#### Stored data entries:
%%

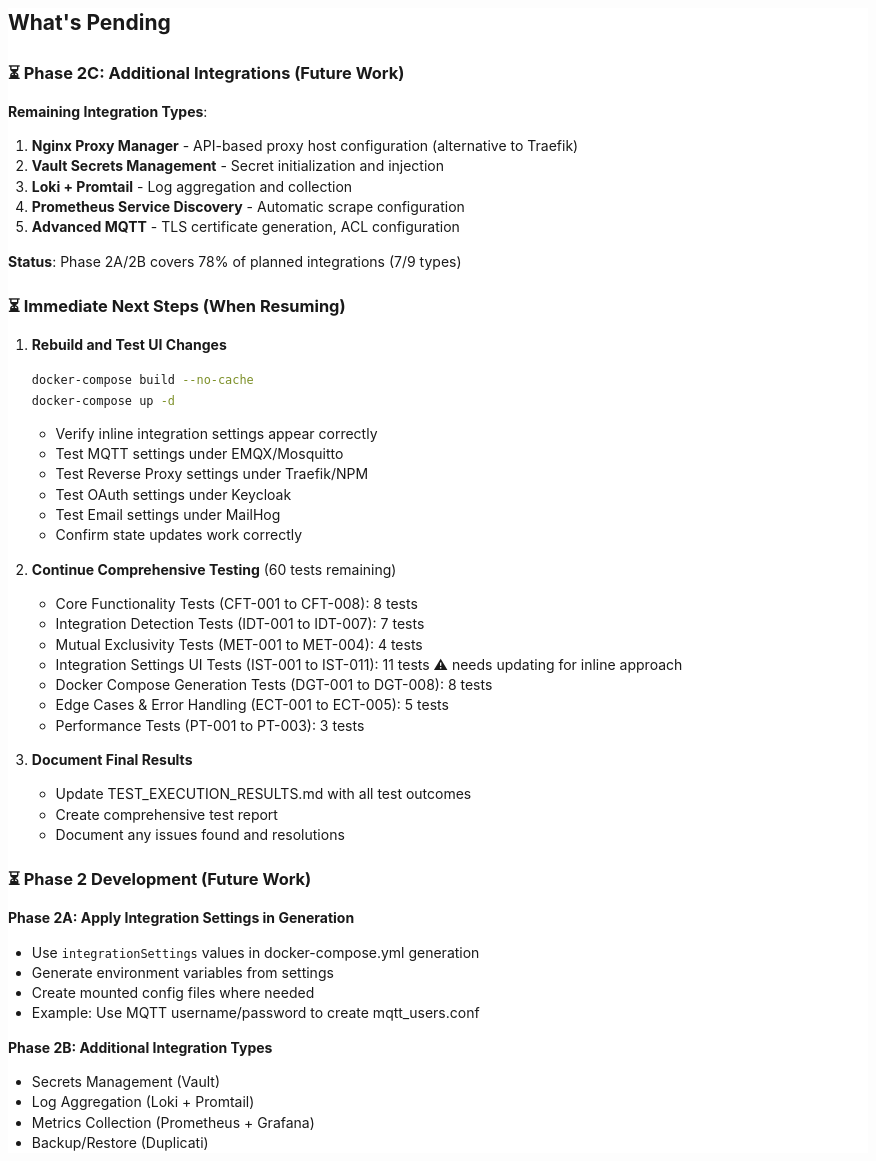## What's Pending

### ⏳ Phase 2C: Additional Integrations (Future Work)

**Remaining Integration Types**:
1. **Nginx Proxy Manager** - API-based proxy host configuration (alternative to Traefik)
2. **Vault Secrets Management** - Secret initialization and injection
3. **Loki + Promtail** - Log aggregation and collection
4. **Prometheus Service Discovery** - Automatic scrape configuration
5. **Advanced MQTT** - TLS certificate generation, ACL configuration

**Status**: Phase 2A/2B covers 78% of planned integrations (7/9 types)

### ⏳ Immediate Next Steps (When Resuming)

1. **Rebuild and Test UI Changes**
   ```bash
   docker-compose build --no-cache
   docker-compose up -d
   ```
   - Verify inline integration settings appear correctly
   - Test MQTT settings under EMQX/Mosquitto
   - Test Reverse Proxy settings under Traefik/NPM
   - Test OAuth settings under Keycloak
   - Test Email settings under MailHog
   - Confirm state updates work correctly

2. **Continue Comprehensive Testing** (60 tests remaining)
   - Core Functionality Tests (CFT-001 to CFT-008): 8 tests
   - Integration Detection Tests (IDT-001 to IDT-007): 7 tests
   - Mutual Exclusivity Tests (MET-001 to MET-004): 4 tests
   - Integration Settings UI Tests (IST-001 to IST-011): 11 tests ⚠️ needs updating for inline approach
   - Docker Compose Generation Tests (DGT-001 to DGT-008): 8 tests
   - Edge Cases & Error Handling (ECT-001 to ECT-005): 5 tests
   - Performance Tests (PT-001 to PT-003): 3 tests

3. **Document Final Results**
   - Update TEST_EXECUTION_RESULTS.md with all test outcomes
   - Create comprehensive test report
   - Document any issues found and resolutions

### ⏳ Phase 2 Development (Future Work)

**Phase 2A: Apply Integration Settings in Generation**
- Use `integrationSettings` values in docker-compose.yml generation
- Generate environment variables from settings
- Create mounted config files where needed
- Example: Use MQTT username/password to create mqtt_users.conf

**Phase 2B: Additional Integration Types**
- Secrets Management (Vault)
- Log Aggregation (Loki + Promtail)
- Metrics Collection (Prometheus + Grafana)
- Backup/Restore (Duplicati)
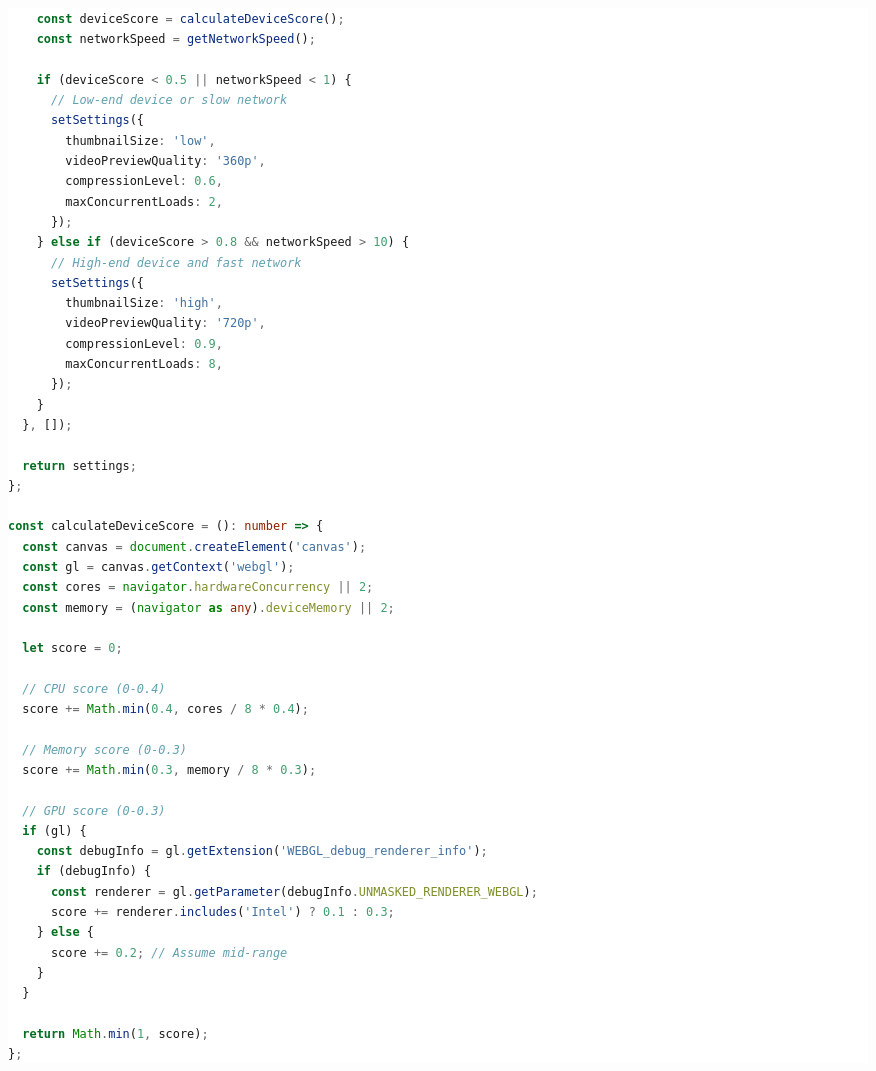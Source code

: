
 ```typescript
    const deviceScore = calculateDeviceScore();
    const networkSpeed = getNetworkSpeed();
    
    if (deviceScore < 0.5 || networkSpeed < 1) {
      // Low-end device or slow network
      setSettings({
        thumbnailSize: 'low',
        videoPreviewQuality: '360p',
        compressionLevel: 0.6,
        maxConcurrentLoads: 2,
      });
    } else if (deviceScore > 0.8 && networkSpeed > 10) {
      // High-end device and fast network
      setSettings({
        thumbnailSize: 'high',
        videoPreviewQuality: '720p',
        compressionLevel: 0.9,
        maxConcurrentLoads: 8,
      });
    }
  }, []);
  
  return settings;
};

const calculateDeviceScore = (): number => {
  const canvas = document.createElement('canvas');
  const gl = canvas.getContext('webgl');
  const cores = navigator.hardwareConcurrency || 2;
  const memory = (navigator as any).deviceMemory || 2;
  
  let score = 0;
  
  // CPU score (0-0.4)
  score += Math.min(0.4, cores / 8 * 0.4);
  
  // Memory score (0-0.3)
  score += Math.min(0.3, memory / 8 * 0.3);
  
  // GPU score (0-0.3)
  if (gl) {
    const debugInfo = gl.getExtension('WEBGL_debug_renderer_info');
    if (debugInfo) {
      const renderer = gl.getParameter(debugInfo.UNMASKED_RENDERER_WEBGL);
      score += renderer.includes('Intel') ? 0.1 : 0.3;
    } else {
      score += 0.2; // Assume mid-range
    }
  }
  
  return Math.min(1, score);
};
```
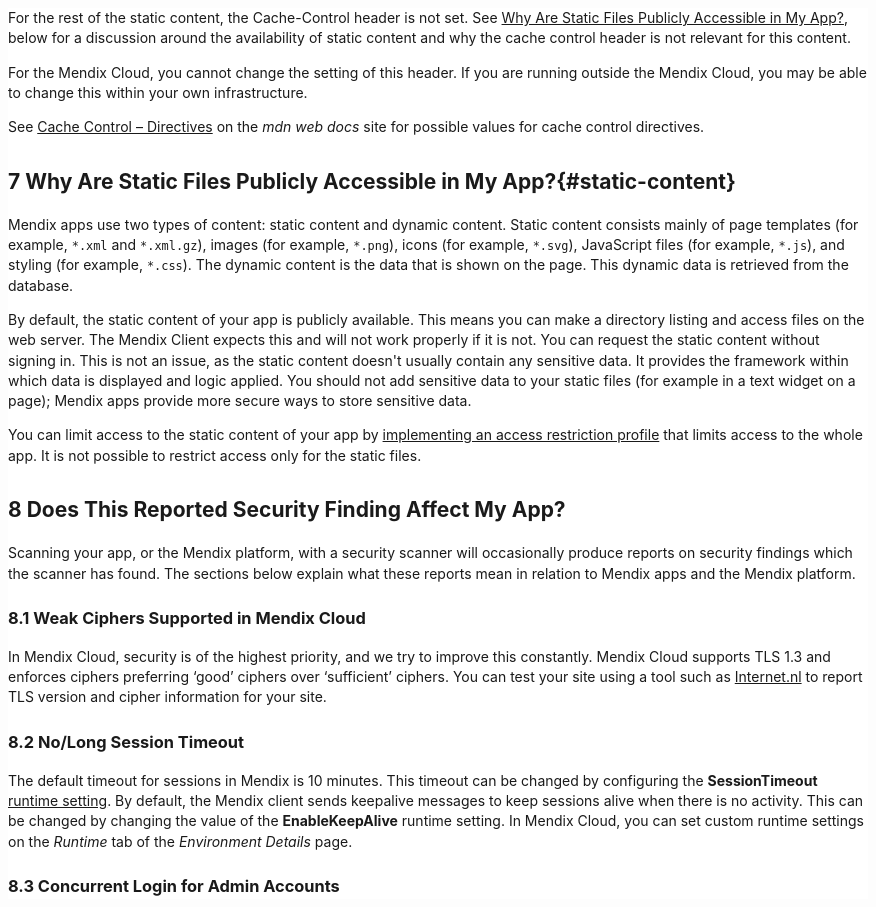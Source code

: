 For the rest of the static content, the Cache-Control header is not set. See [Why Are Static Files Publicly Accessible in My App?](#static-content), below for a discussion around the availability of static content and why the cache control header is not relevant for this content.

For the Mendix Cloud, you cannot change the setting of this header. If you are running outside the Mendix Cloud, you may be able to change this within your own infrastructure.

See [Cache Control – Directives](https://developer.mozilla.org/en-US/docs/Web/HTTP/Headers/Cache-Control#directives) on the *mdn web docs* site for possible values for cache control directives. 

## 7 Why Are Static Files Publicly Accessible in My App?{#static-content}

Mendix apps use two types of content: static content and dynamic content. Static content consists mainly of page templates (for example, `*.xml` and `*.xml.gz`), images (for example, `*.png`), icons (for example, `*.svg`), JavaScript files (for example, `*.js`), and styling (for example, `*.css`). The dynamic content is the data that is shown on the page. This dynamic data is retrieved from the database. 

By default, the static content of your app is publicly available. This means you can make a directory listing and access files on the web server. The Mendix Client expects this and will not work properly if it is not. You can request the static content without signing in. This is not an issue, as the static content doesn't usually contain any sensitive data. It provides the framework within which data is displayed and logic applied. You should not add sensitive data to your static files (for example in a text widget on a page); Mendix apps provide more secure ways to store sensitive data.

You can limit access to the static content of your app by [implementing an access restriction profile](/developerportal/deploy/access-restrictions/) that limits access to the whole app. It is not possible to restrict access only for the static files.

## 8 Does This Reported Security Finding Affect My App?

Scanning your app, or the Mendix platform, with a security scanner will occasionally produce reports on security findings which the scanner has found. The sections below explain what these reports mean in relation to Mendix apps and the Mendix platform.

### 8.1 Weak Ciphers Supported in Mendix Cloud

In Mendix Cloud, security is of the highest priority, and we try to improve this constantly. Mendix Cloud supports TLS 1.3 and enforces ciphers preferring ‘good’ ciphers over ‘sufficient’ ciphers. You can test your site using a tool such as [Internet.nl](https://www.internet.nl/) to report TLS version and cipher information for your site.

### 8.2 No/Long Session Timeout

The default timeout for sessions in Mendix is 10 minutes. This timeout can be changed by configuring the **SessionTimeout** [runtime setting](/refguide/custom-settings/#general). By default, the Mendix client sends keepalive messages to keep sessions alive when there is no activity. This can be changed by changing the value of the **EnableKeepAlive** runtime setting. In Mendix Cloud, you can set custom runtime settings on the *Runtime* tab of the *Environment Details* page. 

### 8.3 Concurrent Login for Admin Accounts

%%

#### Exercise aim:
Work out how many lines in the records above contain the word "from", and give only that number.

#### Written solution:
2